In 1946, the pencil work became heavier and more insistent, the colors more assertive, the nightmare aspects harder to miss. A work entitled The Theater of Cruelty, for example, shows a number of women apparently encased in glass coffins; an exceedingly cryptic stew of geometric and biomorphic elements is called The Sexual Awkwardness of God. In May 1946, he produced his first self-portrait. It is so heavily scored that it looks nearly sculptural, and it is covered with dots that look like smallpox–an essay in the catalogue cites Freud, by way of Gilles Deleuze, on the “schizophrenic aptitude for perceiving the surface and skin as if it were pierced with an infinite number of little holes.” A Blue Head made around the same time is even scarier, caught in midscream, all covered with those diseased dots, with occluded eyes and a banana neck. It is, convincingly, a face from hell.
In 1947, Artaud moved from the psychiatric hospital at Rodez to a sort of halfway house at Ivry-sur-Seine, where he had more mobility and was able to receive visitors. These he drew, in a series of penetrating and quite varied portraits.
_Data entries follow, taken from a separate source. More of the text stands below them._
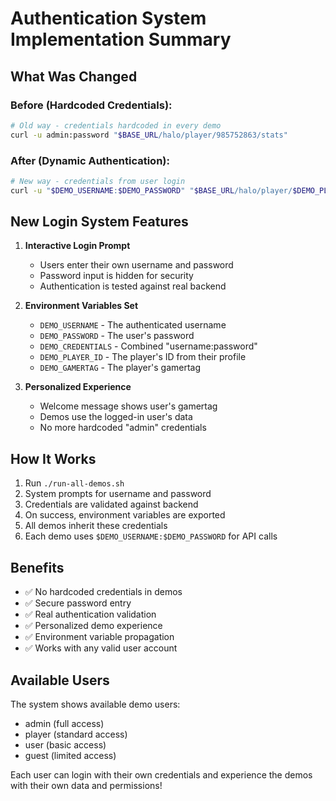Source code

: # Authentication System Implementation Summary

## What Was Changed

### Before (Hardcoded Credentials):
```bash
# Old way - credentials hardcoded in every demo
curl -u admin:password "$BASE_URL/halo/player/985752863/stats"
```

### After (Dynamic Authentication):
```bash
# New way - credentials from user login
curl -u "$DEMO_USERNAME:$DEMO_PASSWORD" "$BASE_URL/halo/player/$DEMO_PLAYER_ID/stats"
```

## New Login System Features

1. **Interactive Login Prompt**
   - Users enter their own username and password
   - Password input is hidden for security
   - Authentication is tested against real backend

2. **Environment Variables Set**
   - `DEMO_USERNAME` - The authenticated username
   - `DEMO_PASSWORD` - The user's password
   - `DEMO_CREDENTIALS` - Combined "username:password"
   - `DEMO_PLAYER_ID` - The player's ID from their profile
   - `DEMO_GAMERTAG` - The player's gamertag

3. **Personalized Experience**
   - Welcome message shows user's gamertag
   - Demos use the logged-in user's data
   - No more hardcoded "admin" credentials

## How It Works

1. Run `./run-all-demos.sh`
2. System prompts for username and password
3. Credentials are validated against backend
4. On success, environment variables are exported
5. All demos inherit these credentials
6. Each demo uses `$DEMO_USERNAME:$DEMO_PASSWORD` for API calls

## Benefits

- ✅ No hardcoded credentials in demos
- ✅ Secure password entry
- ✅ Real authentication validation
- ✅ Personalized demo experience
- ✅ Environment variable propagation
- ✅ Works with any valid user account

## Available Users

The system shows available demo users:
- admin (full access)
- player (standard access)
- user (basic access)
- guest (limited access)

Each user can login with their own credentials and experience the demos with their own data and permissions!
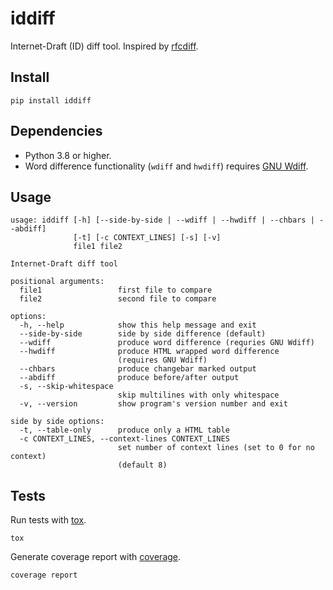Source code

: # iddiff
Internet-Draft (ID) diff tool. Inspired by
[rfcdiff](https://tools.ietf.org/rfcdiff).

## Install

```
pip install iddiff
```

## Dependencies

* Python 3.8 or higher.
* Word difference functionality (`wdiff` and `hwdiff`) requires [GNU Wdiff](https://www.gnu.org/software/wdiff/).

## Usage
```
usage: iddiff [-h] [--side-by-side | --wdiff | --hwdiff | --chbars | --abdiff]
              [-t] [-c CONTEXT_LINES] [-s] [-v]
              file1 file2

Internet-Draft diff tool

positional arguments:
  file1                 first file to compare
  file2                 second file to compare

options:
  -h, --help            show this help message and exit
  --side-by-side        side by side difference (default)
  --wdiff               produce word difference (requries GNU Wdiff)
  --hwdiff              produce HTML wrapped word difference
                        (requires GNU Wdiff)
  --chbars              produce changebar marked output
  --abdiff              produce before/after output
  -s, --skip-whitespace
                        skip multilines with only whitespace
  -v, --version         show program's version number and exit

side by side options:
  -t, --table-only      produce only a HTML table
  -c CONTEXT_LINES, --context-lines CONTEXT_LINES
                        set number of context lines (set to 0 for no context)
                        (default 8)
```

## Tests

Run tests with [tox](https://tox.wiki/).
```
tox
```

Generate coverage report with [coverage](https://github.com/nedbat/coveragepy).
```
coverage report
```
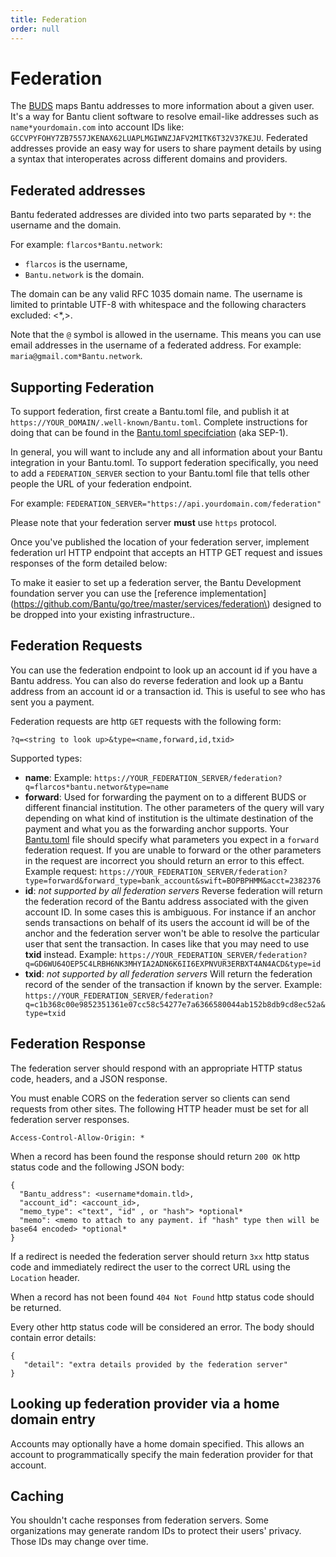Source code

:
 ```yaml
---
title: Federation
order: null
---
```


# Federation

The [BUDS](https://github.com/Bantu/Bantu-protocol/blob/master/ecosystem/sep-0002.md) maps Bantu addresses to more information about a given user. It's a way for Bantu client software to resolve email-like addresses such as `name*yourdomain.com` into account IDs like: `GCCVPYFOHY7ZB7557JKENAX62LUAPLMGIWNZJAFV2MITK6T32V37KEJU`. Federated addresses provide an easy way for users to share payment details by using a syntax that interoperates across different domains and providers.

## Federated addresses

Bantu federated addresses are divided into two parts separated by `*`: the username and the domain.

For example: `flarcos*Bantu.network`:

* `flarcos` is the username,
* `Bantu.network` is the domain.

The domain can be any valid RFC 1035 domain name. The username is limited to printable UTF-8 with whitespace and the following characters excluded: &lt;\*,&gt;.

Note that the `@` symbol is allowed in the username. This means you can use email addresses in the username of a federated address. For example: `maria@gmail.com*Bantu.network`.

## Supporting Federation

To support federation, first create a Bantu.toml file, and publish it at `https://YOUR_DOMAIN/.well-known/Bantu.toml`. Complete instructions for doing that can be found in the [Bantu.toml specifciation](https://github.com/Bantu/Bantu-protocol/blob/master/ecosystem/sep-0001.md) \(aka SEP-1\).

In general, you will want to include any and all information about your Bantu integration in your Bantu.toml. To support federation specifically, you need to add a `FEDERATION_SERVER` section to your Bantu.toml file that tells other people the URL of your federation endpoint.

For example: `FEDERATION_SERVER="https://api.yourdomain.com/federation"`

Please note that your federation server **must** use `https` protocol.

Once you've published the location of your federation server, implement federation url HTTP endpoint that accepts an HTTP GET request and issues responses of the form detailed below:

 To make it easier to set up a federation server, the Bantu Development foundation server you can use the \[reference implementation\]\(https://github.com/Bantu/go/tree/master/services/federation\) designed to be dropped into your existing infrastructure..

## Federation Requests

You can use the federation endpoint to look up an account id if you have a Bantu address. You can also do reverse federation and look up a Bantu address from an account id or a transaction id. This is useful to see who has sent you a payment.

Federation requests are http `GET` requests with the following form:

`?q=<string to look up>&type=<name,forward,id,txid>`

Supported types:

* **name**: Example: `https://YOUR_FEDERATION_SERVER/federation?q=flarcos*bantu.networ&type=name`
* **forward**: Used for forwarding the payment on to a different BUDS or different financial institution. The other parameters of the query will vary depending on what kind of institution is the ultimate destination of the payment and what you as the forwarding anchor supports. Your [Bantu.toml](https://github.com/Bantu/Bantu-protocol/blob/master/ecosystem/sep-0001.md) file should specify what parameters you expect in a `forward` federation request. If you are unable to forward or the other parameters in the request are incorrect you should return an error to this effect. Example request: `https://YOUR_FEDERATION_SERVER/federation?type=forward&forward_type=bank_account&swift=BOPBPHMM&acct=2382376`
* **id**: _not supported by all federation servers_ Reverse federation will return the federation record of the Bantu address associated with the given account ID. In some cases this is ambiguous. For instance if an anchor sends transactions on behalf of its users the account id will be of the anchor and the federation server won't be able to resolve the particular user that sent the transaction. In cases like that you may need to use **txid** instead. Example: `https://YOUR_FEDERATION_SERVER/federation?q=GD6WU64OEP5C4LRBH6NK3MHYIA2ADN6K6II6EXPNVUR3ERBXT4AN4ACD&type=id`
* **txid**: _not supported by all federation servers_ Will return the federation record of the sender of the transaction if known by the server. Example: `https://YOUR_FEDERATION_SERVER/federation?q=c1b368c00e9852351361e07cc58c54277e7a6366580044ab152b8db9cd8ec52a&type=txid`

## Federation Response

The federation server should respond with an appropriate HTTP status code, headers, and a JSON response.

You must enable CORS on the federation server so clients can send requests from other sites. The following HTTP header must be set for all federation server responses.

```text
Access-Control-Allow-Origin: *
```

When a record has been found the response should return `200 OK` http status code and the following JSON body:

```text
{
  "Bantu_address": <username*domain.tld>,
  "account_id": <account_id>,
  "memo_type": <"text", "id" , or "hash"> *optional*
  "memo": <memo to attach to any payment. if "hash" type then will be base64 encoded> *optional*
}
```

If a redirect is needed the federation server should return `3xx` http status code and immediately redirect the user to the correct URL using the `Location` header.

When a record has not been found `404 Not Found` http status code should be returned.

Every other http status code will be considered an error. The body should contain error details:

```text
{
   "detail": "extra details provided by the federation server"
}
```

## Looking up federation provider via a home domain entry

Accounts may optionally have a home domain specified. This allows an account to programmatically specify the main federation provider for that account.

## Caching

You shouldn't cache responses from federation servers. Some organizations may generate random IDs to protect their users' privacy. Those IDs may change over time.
Rolande Prevel, for example, is given almost a Matisse treatment, Colette Thomas is rendered with a delicacy that amounts to tenderness, while Jacques Prevel seems to have been sawn in two and restitched any old way, Mania Oïfer turned into an owl, Arthur Adamov fashioned from flung mud, with a penis for a nose. (Adamov was the author of PingPong and other plays; the other portrait subjects are mostly unknown to me.) Artaud was clearly an excellent draftsman but, as he notes, “you must look at [the drawings] and see what’s inside.” He also writes that “the human face is an empty force, a field of death,” and that the alignment of form and content has never been farther off than in the contrast between facial features and what lies beneath them. His portraits are so uncompromising they make Picasso’s or Giacometti’s look polite.
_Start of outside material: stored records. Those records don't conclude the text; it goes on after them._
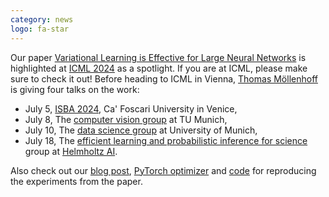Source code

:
 ```yaml
---
category: news
logo: fa-star
---
```


Our paper [Variational Learning is Effective for Large Neural Networks](https://arxiv.org/abs/2402.17641) is highlighted at [ICML 2024](http://icml.cc) as a spotlight.
If you are at ICML, please make sure to check it out! 
Before heading to ICML in Vienna, [Thomas Möllenhoff](http://moellenh.github.io) is giving four talks on the work:
* July 5, [ISBA 2024](https://www.unive.it/web/en/2208/home), Ca' Foscari University in Venice,
* July 8, The [computer vision group](https://cvg.cit.tum.de) at TU Munich,
* July 10, The [data science group](https://datascience-lmu.github.io/website/) at University of Munich,
* July 18, The [efficient learning and probabilistic inference for science](https://fortuinlab.github.io) group at [Helmholtz AI](https://www.helmholtz.ai). 

Also check out our [blog post](https://team-approx-bayes.github.io/blog/ivon/), [PyTorch optimizer](https://github.com/team-approx-bayes/ivon) and [code](https://github.com/team-approx-bayes/ivon-experiments) for reproducing the experiments from the paper.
By the end, just before his death from rectal cancer (a grimly appropriate fate for the author of “The Search for Fecality,” in which he asks: “Is god a being? If he is he is one of shit”–shit being, in Artaud’s view, of human essence and the sole alternative to the void), he was beginning to draw complex, heavily laden constructions that look like architecture made from heads–in the very last drawing they are stacked, as in so many totem poles. They are anything but morbid, though; they possess a vivid, throbbing life. These drawings appear to synthesize all the preoccupations of the phases of his previous three years; they fluidly combine the diagrammatic, the near-lyrical, and the excruciating. Here again, Artaud’s ferocity, anguish, and hallucinatory paranoia are matched and joined by his intelligence and paradoxical control.
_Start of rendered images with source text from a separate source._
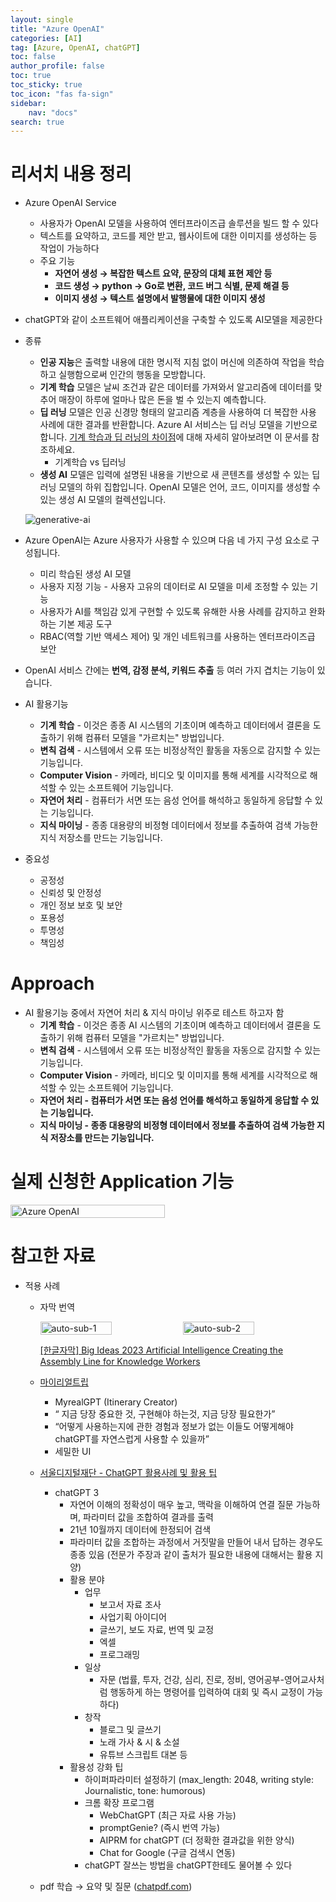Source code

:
 ```yaml
---
layout: single
title: "Azure OpenAI"
categories: [AI]
tag: [Azure, OpenAI, chatGPT]
toc: false
author_profile: false
toc: true
toc_sticky: true
toc_icon: "fas fa-sign"
sidebar:
    nav: "docs"
search: true
---
```


# 리서치 내용 정리 
- Azure OpenAI Service
    - 사용자가 OpenAI 모델을 사용하여 엔터프라이즈급 솔루션을 빌드 할 수 있다
    - 텍스트를 요약하고, 코드를 제안 받고, 웹사이트에 대한 이미지를 생성하는 등 작업이 가능하다
    - 주요 기능
        - **자연어 생성 → 복잡한 텍스트 요약, 문장의 대체 표현 제안 등**
        - **코드 생성 → python → Go로 변환, 코드 버그 식별, 문제 해결 등**
        - **이미지 생성 → 텍스트 설명에서 발행물에 대한 이미지 생성**
- chatGPT와 같이 소프트웨어 애플리케이션을 구축할 수 있도록 AI모델을 제공한다
- 종류
    - **인공 지능**은 출력할 내용에 대한 명시적 지침 없이 머신에 의존하여 작업을 학습하고 실행함으로써 인간의 행동을 모방합니다.
    - **기계 학습** 모델은 날씨 조건과 같은 데이터를 가져와서 알고리즘에 데이터를 맞추어 매장이 하루에 얼마나 많은 돈을 벌 수 있는지 예측합니다.
    - **딥 러닝** 모델은 인공 신경망 형태의 알고리즘 계층을 사용하여 더 복잡한 사용 사례에 대한 결과를 반환합니다. Azure AI 서비스는 딥 러닝 모델을 기반으로 합니다. [기계 학습과 딥 러닝의 차이점](https://learn.microsoft.com/ko-kr/azure/machine-learning/concept-deep-learning-vs-machine-learning)에 대해 자세히 알아보려면 이 문서를 참조하세요.
        - 기계학습 vs 딥러닝
    - **생성 AI** 모델은 입력에 설명된 내용을 기반으로 새 콘텐츠를 생성할 수 있는 딥 러닝 모델의 하위 집합입니다. OpenAI 모델은 언어, 코드, 이미지를 생성할 수 있는 생성 AI 모델의 컬렉션입니다.
    
    ![generative-ai](https://learn.microsoft.com/ko-kr/training/wwl-data-ai/explore-azure-openai/media/generative-ai.png)
- Azure OpenAI는 Azure 사용자가 사용할 수 있으며 다음 네 가지 구성 요소로 구성됩니다.
    - 미리 학습된 생성 AI 모델
    - 사용자 지정 기능 - 사용자 고유의 데이터로 AI 모델을 미세 조정할 수 있는 기능
    - 사용자가 AI를 책임감 있게 구현할 수 있도록 유해한 사용 사례를 감지하고 완화하는 기본 제공 도구
    - RBAC(역할 기반 액세스 제어) 및 개인 네트워크를 사용하는 엔터프라이즈급 보안
- OpenAI 서비스 간에는 **번역, 감정 분석, 키워드 추출** 등 여러 가지 겹치는 기능이 있습니다.
- AI 활용기능
    - **기계 학습** - 이것은 종종 AI 시스템의 기초이며 예측하고 데이터에서 결론을 도출하기 위해 컴퓨터 모델을 "가르치는" 방법입니다.
    - **변칙 검색** - 시스템에서 오류 또는 비정상적인 활동을 자동으로 감지할 수 있는 기능입니다.
    - **Computer Vision** - 카메라, 비디오 및 이미지를 통해 세계를 시각적으로 해석할 수 있는 소프트웨어 기능입니다.
    - **자연어 처리** - 컴퓨터가 서면 또는 음성 언어를 해석하고 동일하게 응답할 수 있는 기능입니다.
    - **지식 마이닝** - 종종 대용량의 비정형 데이터에서 정보를 추출하여 검색 가능한 지식 저장소를 만드는 기능입니다.
- 중요성
    - 공정성
    - 신뢰성 및 안정성
    - 개인 정보 보호 및 보안
    - 포용성
    - 투명성
    - 책임성

# Approach
- AI 활용기능 중에서 자연어 처리 & 지식 마이닝 위주로 테스트 하고자 함
    - **기계 학습** - 이것은 종종 AI 시스템의 기초이며 예측하고 데이터에서 결론을 도출하기 위해 컴퓨터 모델을 "가르치는" 방법입니다.
    - **변칙 검색** - 시스템에서 오류 또는 비정상적인 활동을 자동으로 감지할 수 있는 기능입니다.
    - **Computer Vision** - 카메라, 비디오 및 이미지를 통해 세계를 시각적으로 해석할 수 있는 소프트웨어 기능입니다.
    - **자연어 처리 - 컴퓨터가 서면 또는 음성 언어를 해석하고 동일하게 응답할 수 있는 기능입니다.**
    - **지식 마이닝 - 종종 대용량의 비정형 데이터에서 정보를 추출하여 검색 가능한 지식 저장소를 만드는 기능입니다.**

# 실제 신청한 Application 기능
   <div style="display: flex;">
        <img src="{{site.url}}/images/2023-03-31/Screenshot 2023-03-28 at 2.26.35 PM.png" alt="Azure OpenAI" style="width: 70%;">
    </div>

# 참고한 자료
- 적용 사례
    - 자막 번역
        <div style="display: flex;">
            <img src="{{site.url}}/images/2023-03-31/1680089457988.jpg" alt="auto-sub-1" style="width: 50%;">
            <img src="{{site.url}}/images/2023-03-31/1680089458113.jpg" alt="auto-sub-2" style="width: 50%;">
        </div>
        
        [[한글자막] Big Ideas 2023  Artificial Intelligence Creating the Assembly Line for Knowledge Workers](https://www.youtube.com/watch?v=HZupD6To1Ek)
        
    - [마이리얼트립](https://yozm.wishket.com/magazine/detail/1949/)
        - MyrealGPT (Itinerary Creator)
        - “ 지금 당장 중요한 것, 구현해야 하는것, 지금 당장 필요한가”
        - “어떻게 사용하는지에 관한 경험과 정보가 없는 이들도 어떻게해야 chatGPT를 자연스럽게 사용할 수 있을까”
        - 세밀한 UI
    - [서울디지털재단 - ChatGPT 활용사례 및 활용 팁](https://sdf.seoul.kr/research-report/2003?curPage=1)
        - chatGPT 3
            - 자연어 이해의 정확성이 매우 높고, 맥락을 이해하여 연결 질문 가능하며, 파라미터 값을 조합하여 결과를 출력
            - 21년 10월까지 데이터에 한정되어 검색
            - 파라미터 값을 조합하는 과정에서 거짓말을 만들어 내서 답하는 경우도 종종 있음 (전문가 주장과 같이 출처가 필요한 내용에 대해서는 활용 지양)
            - 활용 분야
                - 업무
                    - 보고서 자료 조사
                    - 사업기획 아이디어
                    - 글쓰기, 보도 자료, 번역 및 교정
                    - 엑셀
                    - 프로그래밍
                - 일상
                    - 자문 (법률, 투자, 건강, 심리, 진로, 정비, 영어공부-영어교사처럼 행동하게 하는 명령어를 입력하여 대회 및 즉시 교정이 가능하다)
                - 창작
                    - 블로그 및 글쓰기
                    - 노래 가사 & 시 & 소설
                    - 유튜브 스크립트 대본 등
            - 활용성 강화 팁
                - 하이퍼파라미터 설정하기 (max_length: 2048, writing style: Journalistic, tone: humorous)
                - 크롬 확장 프로그램
                    - WebChatGPT (최근 자료 사용 가능)
                    - promptGenie? (즉시 번역 가능)
                    - AIPRM for chatGPT (더 정확한 결과값을 위한 양식)
                    - Chat for Google (구글 검색시 연동)
                - chatGPT 잘쓰는 방법을 chatGPT한테도 물어볼 수 있다
    - pdf 학습 → 요약 및 질문 ([chatpdf.com](https://www.chatpdf.com/))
Artaud may have been mad, but his art is hardly confined to madness. The portraits, in which he used calm observation and academic skill to depict external reality while representing the interior through distortion and paper-tearing physical force, are more troubling than many of the interestingly science-fictional renderings of his visions, for example. His work can no more be dispatched into some rubric like “outsider art” than that of Blake or Hölderlin. Artaud’s art is insidious; its penetration of what we know is so acute, its lucidity so much the equal of its delusion, that deciding where the one leaves off and the other begins can seem merely a measure of our own delusions.